The Fed began cutting rates in September when it officials reduced the benchmark borrowing cost by 50 basis points. The bank delivered quarter-point rate cuts in the following months before pausing in December to signal fewer rate cuts in 2025. BTC has surged over 50% since the first rate cut on Sept. 18, hitting record highs above $108,000 at one point.
While Goldman and JPMorgan still expect rate cuts, Bank of America (BofA) fears an extended pause, with risks skewed in favor of a rate hike or renewed tightening.
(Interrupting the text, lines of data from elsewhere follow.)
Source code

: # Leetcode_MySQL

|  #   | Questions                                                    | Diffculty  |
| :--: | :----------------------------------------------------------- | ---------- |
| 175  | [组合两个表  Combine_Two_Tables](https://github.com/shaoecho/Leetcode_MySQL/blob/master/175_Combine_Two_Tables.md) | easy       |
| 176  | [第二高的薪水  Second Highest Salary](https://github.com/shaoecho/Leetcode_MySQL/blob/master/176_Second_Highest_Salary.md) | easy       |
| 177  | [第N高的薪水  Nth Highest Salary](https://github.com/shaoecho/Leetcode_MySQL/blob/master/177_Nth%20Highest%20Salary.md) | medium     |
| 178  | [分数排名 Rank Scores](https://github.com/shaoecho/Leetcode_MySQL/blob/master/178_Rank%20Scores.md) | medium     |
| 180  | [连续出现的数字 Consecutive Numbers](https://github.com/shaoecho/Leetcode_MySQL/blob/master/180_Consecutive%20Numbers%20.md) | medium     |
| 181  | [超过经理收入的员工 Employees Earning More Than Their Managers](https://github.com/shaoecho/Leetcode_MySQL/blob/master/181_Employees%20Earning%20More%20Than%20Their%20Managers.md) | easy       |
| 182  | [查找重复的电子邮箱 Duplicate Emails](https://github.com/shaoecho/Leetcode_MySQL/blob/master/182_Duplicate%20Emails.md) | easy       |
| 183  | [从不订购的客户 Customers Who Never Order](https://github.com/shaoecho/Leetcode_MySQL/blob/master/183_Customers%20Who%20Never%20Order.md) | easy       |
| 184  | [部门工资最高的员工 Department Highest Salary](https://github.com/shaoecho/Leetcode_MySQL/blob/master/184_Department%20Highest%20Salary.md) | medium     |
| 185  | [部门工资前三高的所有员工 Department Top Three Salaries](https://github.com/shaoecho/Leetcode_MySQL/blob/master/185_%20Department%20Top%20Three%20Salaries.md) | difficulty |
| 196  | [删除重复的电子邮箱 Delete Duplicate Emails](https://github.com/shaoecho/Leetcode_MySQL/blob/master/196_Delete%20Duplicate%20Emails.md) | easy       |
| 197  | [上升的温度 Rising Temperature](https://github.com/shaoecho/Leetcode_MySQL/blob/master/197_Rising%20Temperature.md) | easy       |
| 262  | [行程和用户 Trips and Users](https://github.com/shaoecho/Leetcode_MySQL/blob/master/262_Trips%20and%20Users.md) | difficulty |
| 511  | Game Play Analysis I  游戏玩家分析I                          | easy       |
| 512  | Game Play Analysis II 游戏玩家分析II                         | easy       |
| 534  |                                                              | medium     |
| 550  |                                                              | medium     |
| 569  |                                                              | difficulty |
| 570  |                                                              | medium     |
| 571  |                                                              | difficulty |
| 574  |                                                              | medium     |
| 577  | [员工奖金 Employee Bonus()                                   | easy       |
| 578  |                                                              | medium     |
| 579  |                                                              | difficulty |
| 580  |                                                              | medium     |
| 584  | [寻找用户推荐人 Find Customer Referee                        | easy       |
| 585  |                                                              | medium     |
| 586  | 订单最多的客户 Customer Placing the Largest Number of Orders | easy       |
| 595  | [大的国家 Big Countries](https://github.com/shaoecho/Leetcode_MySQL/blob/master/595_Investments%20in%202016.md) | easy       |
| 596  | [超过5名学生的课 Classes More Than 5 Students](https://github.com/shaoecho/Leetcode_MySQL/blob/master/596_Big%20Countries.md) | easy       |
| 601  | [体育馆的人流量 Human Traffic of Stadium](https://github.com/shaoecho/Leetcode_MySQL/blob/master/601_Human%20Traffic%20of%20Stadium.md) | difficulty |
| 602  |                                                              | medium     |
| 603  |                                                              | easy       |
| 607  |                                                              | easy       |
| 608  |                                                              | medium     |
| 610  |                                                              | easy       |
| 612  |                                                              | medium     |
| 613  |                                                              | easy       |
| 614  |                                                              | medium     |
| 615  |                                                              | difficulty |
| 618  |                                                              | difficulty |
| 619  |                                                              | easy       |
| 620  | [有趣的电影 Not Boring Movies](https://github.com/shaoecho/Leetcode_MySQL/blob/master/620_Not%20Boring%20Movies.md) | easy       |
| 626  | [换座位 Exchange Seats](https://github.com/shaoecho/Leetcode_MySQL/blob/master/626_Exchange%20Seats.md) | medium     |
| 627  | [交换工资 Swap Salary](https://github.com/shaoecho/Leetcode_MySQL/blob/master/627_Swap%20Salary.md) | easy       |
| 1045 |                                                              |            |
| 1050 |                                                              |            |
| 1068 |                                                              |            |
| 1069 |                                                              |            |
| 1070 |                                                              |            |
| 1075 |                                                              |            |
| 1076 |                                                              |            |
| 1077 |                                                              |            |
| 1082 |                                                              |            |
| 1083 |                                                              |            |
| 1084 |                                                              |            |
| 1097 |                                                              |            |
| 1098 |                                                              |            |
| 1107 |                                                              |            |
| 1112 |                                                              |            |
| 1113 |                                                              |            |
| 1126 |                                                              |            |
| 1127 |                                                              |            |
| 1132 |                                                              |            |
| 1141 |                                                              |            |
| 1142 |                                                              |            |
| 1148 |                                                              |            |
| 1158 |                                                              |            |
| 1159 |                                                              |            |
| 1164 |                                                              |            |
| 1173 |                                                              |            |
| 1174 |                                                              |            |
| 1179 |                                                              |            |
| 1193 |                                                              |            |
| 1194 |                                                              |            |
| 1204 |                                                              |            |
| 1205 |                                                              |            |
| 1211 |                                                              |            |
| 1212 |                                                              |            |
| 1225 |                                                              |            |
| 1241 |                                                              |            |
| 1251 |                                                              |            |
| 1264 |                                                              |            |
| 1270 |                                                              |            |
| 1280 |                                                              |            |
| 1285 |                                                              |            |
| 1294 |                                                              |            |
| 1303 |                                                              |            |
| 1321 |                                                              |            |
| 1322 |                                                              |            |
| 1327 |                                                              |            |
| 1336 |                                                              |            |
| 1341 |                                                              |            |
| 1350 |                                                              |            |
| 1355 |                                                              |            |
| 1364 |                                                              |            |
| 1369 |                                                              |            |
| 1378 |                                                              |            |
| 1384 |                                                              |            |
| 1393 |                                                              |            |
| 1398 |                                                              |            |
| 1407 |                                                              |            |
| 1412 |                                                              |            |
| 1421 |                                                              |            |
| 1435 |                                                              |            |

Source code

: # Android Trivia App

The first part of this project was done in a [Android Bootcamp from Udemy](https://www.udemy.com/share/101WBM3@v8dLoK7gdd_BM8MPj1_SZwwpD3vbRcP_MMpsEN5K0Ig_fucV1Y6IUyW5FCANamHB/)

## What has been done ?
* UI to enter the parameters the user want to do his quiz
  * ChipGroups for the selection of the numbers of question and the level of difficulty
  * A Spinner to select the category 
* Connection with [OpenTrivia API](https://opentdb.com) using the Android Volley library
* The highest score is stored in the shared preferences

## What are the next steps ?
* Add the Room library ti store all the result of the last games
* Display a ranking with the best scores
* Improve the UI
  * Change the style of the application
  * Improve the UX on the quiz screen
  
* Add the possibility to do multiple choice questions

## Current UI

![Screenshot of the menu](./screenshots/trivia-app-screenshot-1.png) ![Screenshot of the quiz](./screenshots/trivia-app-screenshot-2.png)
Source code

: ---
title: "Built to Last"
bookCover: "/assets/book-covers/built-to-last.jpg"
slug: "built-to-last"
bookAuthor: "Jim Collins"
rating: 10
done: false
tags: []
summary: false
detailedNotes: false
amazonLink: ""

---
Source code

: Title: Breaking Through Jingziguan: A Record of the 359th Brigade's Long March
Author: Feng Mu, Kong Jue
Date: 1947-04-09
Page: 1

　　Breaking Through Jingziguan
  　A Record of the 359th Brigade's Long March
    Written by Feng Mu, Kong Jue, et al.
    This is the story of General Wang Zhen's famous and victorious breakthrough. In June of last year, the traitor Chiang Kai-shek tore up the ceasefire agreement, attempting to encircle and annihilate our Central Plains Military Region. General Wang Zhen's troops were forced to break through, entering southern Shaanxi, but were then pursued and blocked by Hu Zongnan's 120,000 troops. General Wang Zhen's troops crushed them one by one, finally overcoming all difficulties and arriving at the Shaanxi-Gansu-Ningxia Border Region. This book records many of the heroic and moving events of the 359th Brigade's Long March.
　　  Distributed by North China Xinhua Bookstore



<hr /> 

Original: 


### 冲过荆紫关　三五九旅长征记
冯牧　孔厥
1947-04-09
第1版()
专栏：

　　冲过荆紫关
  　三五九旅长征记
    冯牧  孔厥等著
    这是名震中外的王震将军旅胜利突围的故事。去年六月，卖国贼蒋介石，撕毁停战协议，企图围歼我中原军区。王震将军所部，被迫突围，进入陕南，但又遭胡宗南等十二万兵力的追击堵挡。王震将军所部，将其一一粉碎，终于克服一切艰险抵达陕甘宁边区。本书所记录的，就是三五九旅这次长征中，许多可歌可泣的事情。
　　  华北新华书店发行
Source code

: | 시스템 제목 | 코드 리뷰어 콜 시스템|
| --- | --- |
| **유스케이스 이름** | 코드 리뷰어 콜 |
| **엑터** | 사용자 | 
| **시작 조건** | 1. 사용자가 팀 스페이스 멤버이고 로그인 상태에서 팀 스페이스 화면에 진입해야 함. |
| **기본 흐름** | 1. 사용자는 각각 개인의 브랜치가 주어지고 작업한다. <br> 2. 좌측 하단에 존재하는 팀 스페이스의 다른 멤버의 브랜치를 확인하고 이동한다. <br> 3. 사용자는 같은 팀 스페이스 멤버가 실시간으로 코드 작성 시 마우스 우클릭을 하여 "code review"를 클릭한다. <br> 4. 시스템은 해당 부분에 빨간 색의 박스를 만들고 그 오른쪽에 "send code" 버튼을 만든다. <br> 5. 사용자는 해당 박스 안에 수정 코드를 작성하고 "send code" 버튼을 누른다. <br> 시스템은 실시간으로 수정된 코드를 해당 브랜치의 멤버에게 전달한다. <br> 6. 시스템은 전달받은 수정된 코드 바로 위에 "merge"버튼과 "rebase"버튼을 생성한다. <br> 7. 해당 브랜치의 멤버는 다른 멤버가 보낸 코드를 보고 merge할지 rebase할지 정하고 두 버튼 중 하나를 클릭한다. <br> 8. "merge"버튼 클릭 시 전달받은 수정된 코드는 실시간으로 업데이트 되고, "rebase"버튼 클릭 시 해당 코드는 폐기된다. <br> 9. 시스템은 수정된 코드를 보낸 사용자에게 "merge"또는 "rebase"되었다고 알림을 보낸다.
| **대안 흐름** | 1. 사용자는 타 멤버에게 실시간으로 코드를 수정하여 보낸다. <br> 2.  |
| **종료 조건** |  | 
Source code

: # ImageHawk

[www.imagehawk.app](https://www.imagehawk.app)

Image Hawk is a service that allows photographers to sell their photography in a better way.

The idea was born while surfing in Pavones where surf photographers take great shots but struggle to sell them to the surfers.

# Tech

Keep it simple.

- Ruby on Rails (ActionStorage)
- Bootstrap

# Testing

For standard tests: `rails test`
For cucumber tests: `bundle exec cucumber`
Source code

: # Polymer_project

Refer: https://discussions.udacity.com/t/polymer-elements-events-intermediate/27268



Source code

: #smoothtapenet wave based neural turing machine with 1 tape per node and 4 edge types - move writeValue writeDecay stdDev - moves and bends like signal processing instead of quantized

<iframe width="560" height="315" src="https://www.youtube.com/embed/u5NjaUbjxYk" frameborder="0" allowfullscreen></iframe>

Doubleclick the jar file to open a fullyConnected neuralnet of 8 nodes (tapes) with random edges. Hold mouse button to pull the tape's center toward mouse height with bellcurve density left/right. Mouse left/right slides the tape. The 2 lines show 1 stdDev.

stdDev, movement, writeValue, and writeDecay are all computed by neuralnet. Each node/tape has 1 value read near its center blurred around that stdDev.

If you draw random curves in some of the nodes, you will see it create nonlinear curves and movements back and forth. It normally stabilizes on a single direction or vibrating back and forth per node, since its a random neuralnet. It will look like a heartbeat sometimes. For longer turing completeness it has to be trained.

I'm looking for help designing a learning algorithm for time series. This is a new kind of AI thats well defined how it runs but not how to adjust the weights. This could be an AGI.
Notably, the U.S. 10-year Treasury note yield, which is influenced by interest rate, growth and inflation expectations, has already risen by 100 basis points since the Sept. 18 rate cut.
“We think the cutting cycle is done … Our base case has the Fed on an extended hold. But we think the risks for the next move are skewed toward a hike,” BofA analysts said in a note, according to Reuters.
ING stated that “The market is right to price in the risk of an extended Fed pause” in light of the recent economic data.
“That view will only increase if core inflation comes in at 0.3% month-on-month for a fifth month running next week,” ING said in a note to clients over the weekend.
The December consumer price index report is due out on Jan. 15. Some observers are concerned that base effects could push up both the headline CPI and the core CPI, bolstering the hawkish Fed narrative.